1.   ELECTION OF DIRECTORS:  [  ] FOR all the nominees  [  ] WITHHOLD AUTHORITY
                                  listed (except as          to vote for
                                  indicated to the           election of
                                  contrary below)            directors

     NOMINEES: Herbert J. Conrad and Louis M. Sherwood, MD. (Instruction: To
withhold authority to vote for any individual nominee, write that nominee's name
in the space below.)

________________________________________________________________________________

2.   Proposal to approve an amendment to the UroCor, Inc. Second Amended and
     Restated 1992 Stock Option Plan, as amended, to increase the number of
     shares for which options may be granted under such plan from 2,300,000 to
     2,700,000.
            [  ] FOR                [  ] AGAINST              [  ] ABSTAIN

3.   Proposal to approve an amendment to the UroCor, Inc. 1997 Non-Employee
     Director Stock Option Plan, as amended, to increase the number of shares to
     be granted annually under such plan from 5,000 to 7,500 and adding an
     additional grant of 2,500 shares annually to the Chairman of the Board of
     Directors.


            [  ] FOR                [  ] AGAINST              [  ] ABSTAIN

4.   In their discretion, the above named proxies are authorized to vote upon
     such other business as may properly come before the meeting or any
     adjournment thereof and upon matters incident to the conduct of the
     meeting.

     This proxy, when properly executed, will be voted as directed. If not
otherwise specified, this proxy will be voted FOR the election of the director
nominees named in Item 1, or if any one or more of the nominees becomes
unavailable, FOR another nominee or other nominees to be selected by the Board
of Directors, FOR the amendment to the Second Amended and Restated 1992 Stock
Option Plan, as amended, set forth in Item 2 and FOR the amendment to the 1997
Non-Employee Director Stock Option Plan, as amended, set forth in Item 3.

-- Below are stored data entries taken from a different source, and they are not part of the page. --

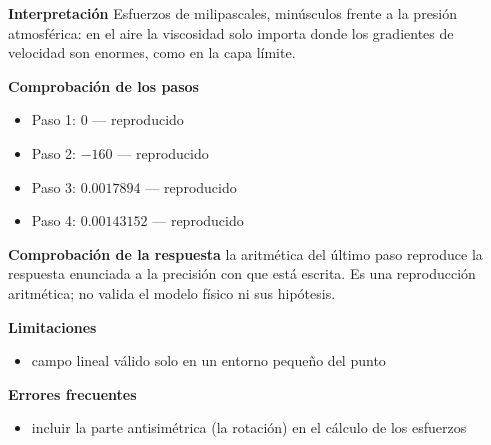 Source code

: \documentclass[10pt,openany]{book}
\begin{document}
\begin{tcolorbox}[title={Problema resuelto}, studiumworked, breakable]
\noindent\textbf{Interpretación}
Esfuerzos de milipascales, minúsculos frente a la presión atmosférica: en el aire la viscosidad solo importa donde los gradientes de velocidad son enormes, como en la capa límite.

\noindent\textbf{Comprobación de los pasos}
\begin{itemize}
\item Paso 1: $0$ — reproducido
\item Paso 2: $-160$ — reproducido
\item Paso 3: $0.0017894$ — reproducido
\item Paso 4: $0.00143152$ — reproducido
\end{itemize}

\noindent\textbf{Comprobación de la respuesta} la aritmética del último paso reproduce la respuesta enunciada a la precisión con que está escrita. Es una reproducción aritmética; no valida el modelo físico ni sus hipótesis.

\noindent\textbf{Limitaciones}
\begin{itemize}
\item campo lineal válido solo en un entorno pequeño del punto
\end{itemize}

\noindent\textbf{Errores frecuentes}
\begin{itemize}
\item incluir la parte antisimétrica (la rotación) en el cálculo de los esfuerzos
\end{itemize}
\end{tcolorbox}
\end{document}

                                            Dated: ______________________, 2000

                                            ___________________________________

                                            ___________________________________
                                               (Signature of Stockholder(s))

                                                 Please sign exactly as name
                                            appears hereon. Joint owners should
                                            each sign. When signing as attorney,
                                            executor, administrator, trustee or
                                            guardian, please give full title as
                                            it appears hereon.

                                                 PLEASE MARK, SIGN, DATE AND
                                                RETURN IMMEDIATELY USING THE
                                                      ENCLOSED ENVELOPE.